C. B.: “My parents were dead. I was out of place. I had no relations but an uncle, who would not give me any shelter unless I paid him for it. I went on the town to get money to pay for my lodgings.” This uncle’s name ought to be handed down to posterity as a synonym of hard-hearted selfishness, and as indicating another manner in which money can be made. His miserly propensities must have been very strongly developed when he refused a shelter to his destitute niece unless she paid for it. It certainly did not matter to him how or where she obtained the means, and doubtless his equanimity was not disturbed when he ascertained that the money she paid him was the price of her shame. The coin was as bright in his hand, as useful to him to hoard or to spend, as if it had been her honest earning. Probably he would have been excessively annoyed (it is the characteristic of such men) if any plain-spoken person had told him that he was the means of making this girl a prostitute; but can it be denied that such was the fact, when he received some portion of the money earned by his niece’s prostitution before he would allow her to sleep in his house?

L. S.: “My sister ill-treated me because I had no work.” Here a sister seems to have regarded money as the chief good.
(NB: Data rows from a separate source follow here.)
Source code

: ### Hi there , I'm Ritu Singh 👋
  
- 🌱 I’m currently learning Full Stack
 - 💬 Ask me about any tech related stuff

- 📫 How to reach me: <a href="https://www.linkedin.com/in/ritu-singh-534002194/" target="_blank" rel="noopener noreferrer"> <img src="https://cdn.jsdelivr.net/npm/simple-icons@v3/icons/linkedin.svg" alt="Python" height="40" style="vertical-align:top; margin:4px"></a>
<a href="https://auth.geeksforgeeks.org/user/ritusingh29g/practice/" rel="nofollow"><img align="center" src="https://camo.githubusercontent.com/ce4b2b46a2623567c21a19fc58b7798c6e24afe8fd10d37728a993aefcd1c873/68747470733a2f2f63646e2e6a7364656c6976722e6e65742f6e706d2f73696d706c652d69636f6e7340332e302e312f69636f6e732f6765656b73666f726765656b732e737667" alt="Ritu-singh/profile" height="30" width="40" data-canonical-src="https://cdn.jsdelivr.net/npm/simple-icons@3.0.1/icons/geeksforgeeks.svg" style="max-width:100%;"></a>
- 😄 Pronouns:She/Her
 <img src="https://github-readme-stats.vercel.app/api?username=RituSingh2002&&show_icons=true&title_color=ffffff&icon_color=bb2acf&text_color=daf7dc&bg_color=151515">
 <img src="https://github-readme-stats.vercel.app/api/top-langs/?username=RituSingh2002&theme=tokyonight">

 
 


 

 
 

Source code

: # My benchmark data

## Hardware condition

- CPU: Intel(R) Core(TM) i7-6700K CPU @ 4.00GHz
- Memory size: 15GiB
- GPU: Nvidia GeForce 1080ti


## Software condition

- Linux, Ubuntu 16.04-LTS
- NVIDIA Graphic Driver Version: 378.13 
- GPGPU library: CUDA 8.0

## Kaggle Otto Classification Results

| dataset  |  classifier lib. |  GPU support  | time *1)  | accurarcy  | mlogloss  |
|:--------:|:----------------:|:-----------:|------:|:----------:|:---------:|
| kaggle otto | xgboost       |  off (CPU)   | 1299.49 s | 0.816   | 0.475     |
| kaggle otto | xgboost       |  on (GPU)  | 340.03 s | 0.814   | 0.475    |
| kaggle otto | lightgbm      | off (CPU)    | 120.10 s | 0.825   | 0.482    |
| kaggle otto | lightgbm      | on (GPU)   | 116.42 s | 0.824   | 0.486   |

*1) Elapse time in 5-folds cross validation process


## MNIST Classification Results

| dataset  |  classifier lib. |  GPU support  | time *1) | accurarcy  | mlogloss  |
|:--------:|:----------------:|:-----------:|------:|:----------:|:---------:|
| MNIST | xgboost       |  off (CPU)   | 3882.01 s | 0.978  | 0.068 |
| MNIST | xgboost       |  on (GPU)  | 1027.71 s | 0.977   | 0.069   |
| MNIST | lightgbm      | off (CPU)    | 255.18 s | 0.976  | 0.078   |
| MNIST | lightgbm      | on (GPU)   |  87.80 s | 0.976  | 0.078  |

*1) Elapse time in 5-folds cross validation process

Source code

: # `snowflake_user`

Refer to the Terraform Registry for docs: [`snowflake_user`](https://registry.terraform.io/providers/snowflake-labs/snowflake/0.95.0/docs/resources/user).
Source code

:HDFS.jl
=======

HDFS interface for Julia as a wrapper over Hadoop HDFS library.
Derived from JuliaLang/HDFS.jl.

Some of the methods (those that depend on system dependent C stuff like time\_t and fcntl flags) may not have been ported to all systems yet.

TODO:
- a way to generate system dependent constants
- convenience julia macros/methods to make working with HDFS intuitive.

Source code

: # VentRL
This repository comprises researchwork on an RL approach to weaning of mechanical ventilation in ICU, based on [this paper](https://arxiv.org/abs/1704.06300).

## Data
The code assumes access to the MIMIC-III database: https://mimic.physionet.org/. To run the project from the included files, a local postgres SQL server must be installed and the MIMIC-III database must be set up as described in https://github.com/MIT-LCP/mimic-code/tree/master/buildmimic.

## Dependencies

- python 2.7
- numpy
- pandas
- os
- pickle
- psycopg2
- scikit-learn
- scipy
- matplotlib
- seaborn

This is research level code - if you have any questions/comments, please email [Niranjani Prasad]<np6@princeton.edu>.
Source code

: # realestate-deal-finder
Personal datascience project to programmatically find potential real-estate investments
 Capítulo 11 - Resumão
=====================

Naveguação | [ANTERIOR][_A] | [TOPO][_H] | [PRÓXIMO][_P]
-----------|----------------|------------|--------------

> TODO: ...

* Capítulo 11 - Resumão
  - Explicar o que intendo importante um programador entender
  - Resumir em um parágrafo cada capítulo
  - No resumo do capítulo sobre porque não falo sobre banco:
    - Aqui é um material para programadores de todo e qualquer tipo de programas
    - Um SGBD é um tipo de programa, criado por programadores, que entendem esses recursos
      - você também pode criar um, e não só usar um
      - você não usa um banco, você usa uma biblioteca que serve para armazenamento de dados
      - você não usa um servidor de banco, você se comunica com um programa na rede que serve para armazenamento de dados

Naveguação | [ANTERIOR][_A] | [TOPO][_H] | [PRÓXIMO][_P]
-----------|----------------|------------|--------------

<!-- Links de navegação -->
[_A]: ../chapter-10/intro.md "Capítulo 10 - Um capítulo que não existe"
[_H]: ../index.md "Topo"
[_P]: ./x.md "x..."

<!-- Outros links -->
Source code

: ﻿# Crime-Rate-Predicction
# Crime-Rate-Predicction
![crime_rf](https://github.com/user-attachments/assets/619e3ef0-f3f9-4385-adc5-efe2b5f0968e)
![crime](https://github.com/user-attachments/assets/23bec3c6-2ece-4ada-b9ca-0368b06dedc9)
The applicant was out of employment, in itself enough to enlist one’s sympathies; she was in want, which should have been an additional reason for kindness; and yet, for these causes, a sister ill-treated her.

In thus endeavoring to show the several duties of parents, husbands, and relatives to those dependent females who are liable to be exposed at any moment to temptations leading from the path of virtue, cases have been exhibited in which a departure from the universally recognized obligations of these classes has added recruits to the ranks of prostitution. In these remarks, the endeavor has been to advance nothing resting on a theory; to advocate nothing unless supported by facts or acknowledged by common sense; to exonerate no one from blame when circumstances demanded a censure, and to condemn none in favor of whom there could be an existing doubt.